Everyone’s story is different, but mine and my husband’s relationship with our daughter is not tarnished by our experiences.

During Laura’s nine week stay in hospital she had tests on her heart, kidneys and various other checks to see whether her OA/TOF was part of a syndrome like CHARGE or VACTERL.

Although there was nothing obvious to point to a syndrome for Laura, she had OA/TOF and hydrocephalus and was also struggling a bit with an open valve in her heart, so we were referred for genetic counselling.

Looking back now, the days have all blurred together – but some memories stand out. Going home for a night without my new baby was traumatic. 

Laura's Story

There was a regular round of doctors as we were under the TOF team, the neurosurgeons and the heart doctors. 

Eventually the valve in her heart closed, the neurosurgeons decided that she didn’t need a shunt for her hydrocephalus, and her oesophagus started to function. 

There were some lovely moments, ones that proved to be milestones during our time there. 

When Laura had her second swallow test it was decided to try her on feed by mouth. As I was keen to try and breastfeed her, we decided to try her on cup feeds. 

This is tricky, but she was greedy and quick to pick up the skill of drinking from the cup, even if we did spill more than she drank!

Her first actual breast feed was a wonderful moment for me, and I couldn’t believe that it worked so easily at eight weeks old. I think the
fact that the nurses had insisted she had a dummy to keep her suck reflex going really helped.

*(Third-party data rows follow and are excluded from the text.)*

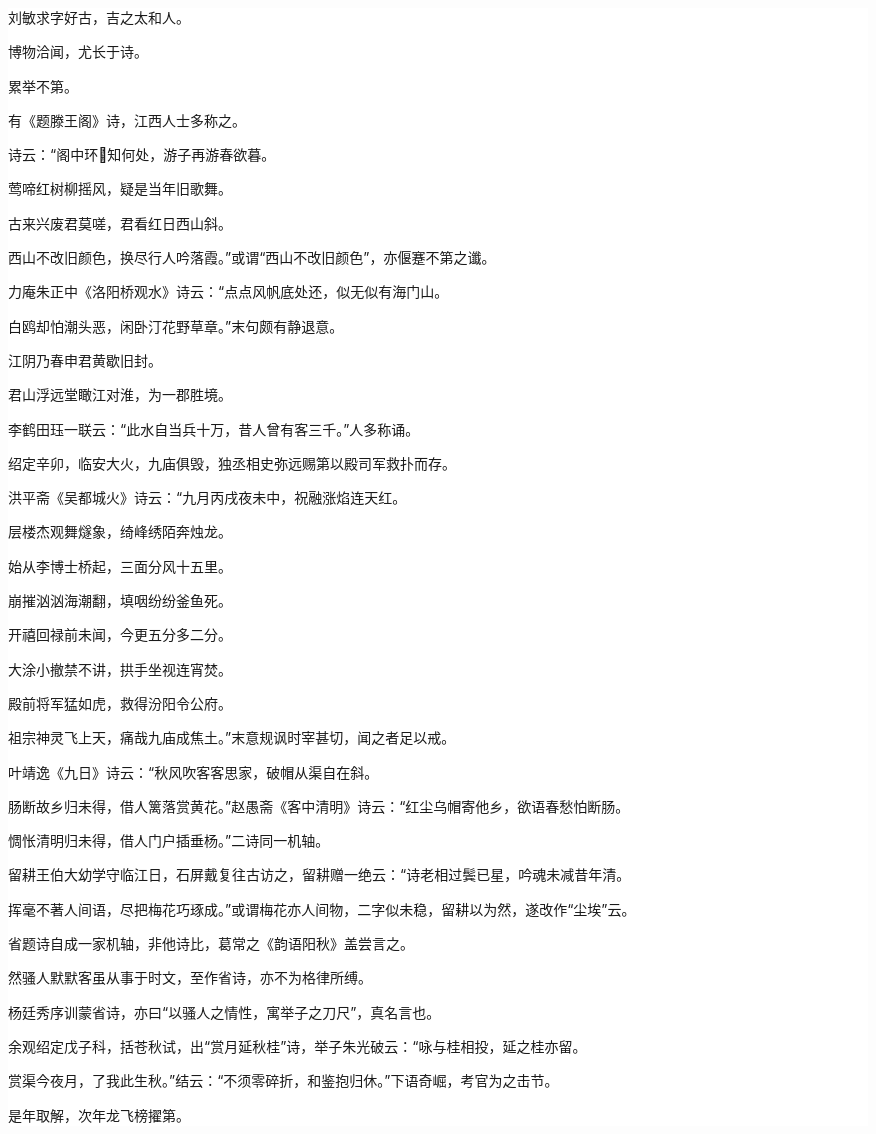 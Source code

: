 刘敏求字好古，吉之太和人。  

博物洽闻，尤长于诗。  

累举不第。  

有《题滕王阁》诗，江西人士多称之。  

诗云：“阁中环知何处，游子再游春欲暮。  

莺啼红树柳摇风，疑是当年旧歌舞。  

古来兴废君莫嗟，君看红日西山斜。  

西山不改旧颜色，换尽行人吟落霞。”或谓“西山不改旧颜色”，亦偃蹇不第之谶。  

力庵朱正中《洛阳桥观水》诗云：“点点风帆底处还，似无似有海门山。  

白鸥却怕潮头恶，闲卧汀花野草章。”末句颇有静退意。  

江阴乃春申君黄歇旧封。  

君山浮远堂瞰江对淮，为一郡胜境。  

李鹤田珏一联云：“此水自当兵十万，昔人曾有客三千。”人多称诵。  

绍定辛卯，临安大火，九庙俱毁，独丞相史弥远赐第以殿司军救扑而存。  

洪平斋《吴都城火》诗云：“九月丙戌夜未中，祝融涨焰连天红。  

层楼杰观舞燧象，绮峰绣陌奔烛龙。  

始从李博士桥起，三面分风十五里。  

崩摧汹汹海潮翻，填咽纷纷釜鱼死。  

开禧回禄前未闻，今更五分多二分。  

大涂小撤禁不讲，拱手坐视连宵焚。  

殿前将军猛如虎，救得汾阳令公府。  

祖宗神灵飞上天，痛哉九庙成焦土。”末意规讽时宰甚切，闻之者足以戒。  

叶靖逸《九日》诗云：“秋风吹客客思家，破帽从渠自在斜。  

肠断故乡归未得，借人篱落赏黄花。”赵愚斋《客中清明》诗云：“红尘乌帽寄他乡，欲语春愁怕断肠。  

惆怅清明归未得，借人门户插垂杨。”二诗同一机轴。  

留耕王伯大幼学守临江日，石屏戴复往古访之，留耕赠一绝云：“诗老相过鬓已星，吟魂未减昔年清。  

挥毫不著人间语，尽把梅花巧琢成。”或谓梅花亦人间物，二字似未稳，留耕以为然，遂改作“尘埃”云。  

省题诗自成一家机轴，非他诗比，葛常之《韵语阳秋》盖尝言之。  

然骚人默默客虽从事于时文，至作省诗，亦不为格律所缚。  

杨廷秀序训蒙省诗，亦曰“以骚人之情性，寓举子之刀尺”，真名言也。  

余观绍定戊子科，括苍秋试，出“赏月延秋桂”诗，举子朱光破云：“咏与桂相投，延之桂亦留。  

赏渠今夜月，了我此生秋。”结云：“不须零碎折，和鉴抱归休。”下语奇崛，考官为之击节。  

是年取解，次年龙飞榜擢第。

Going home was both exciting and scary. 

We were encouraged to try a trial night at home which, although I hardly slept a wink, was lovely. The next day we were discharged and all at home – but not quite for good.

The first year can prove a challenge.

At this point you are probably hoping that I am going to say that all is well once you’re all home, and that your OA/TOF child can hit all their milestones the same as most other children.Some children really do go home and nothing else troubles them, but that didn’t happen to us or to many of the OA/TOF families I have met over the years.There were many wonderful moments over Laura’s first five years, but I am so proud of the way she coped with the difficult times. We were at the hospital almost every other week for outpatient appointments, and we were back as inpatients too.I decided that I wasn’t able to go back to work. Feeding Laura wasn’t straightforward as she coughed, spluttered and choked so much that I didn’t feel comfortable leaving her with anyone else.

Our experience with TOFS

The TOFS organisation has been a big part of our lives both with the support and friendship they have given us and through our turn being part of the organisation. 

Both my husband and I have been part of the Council of Management and we have both enjoyed the opportunity to try and fundraise and to offer support and friendship to other TOF families.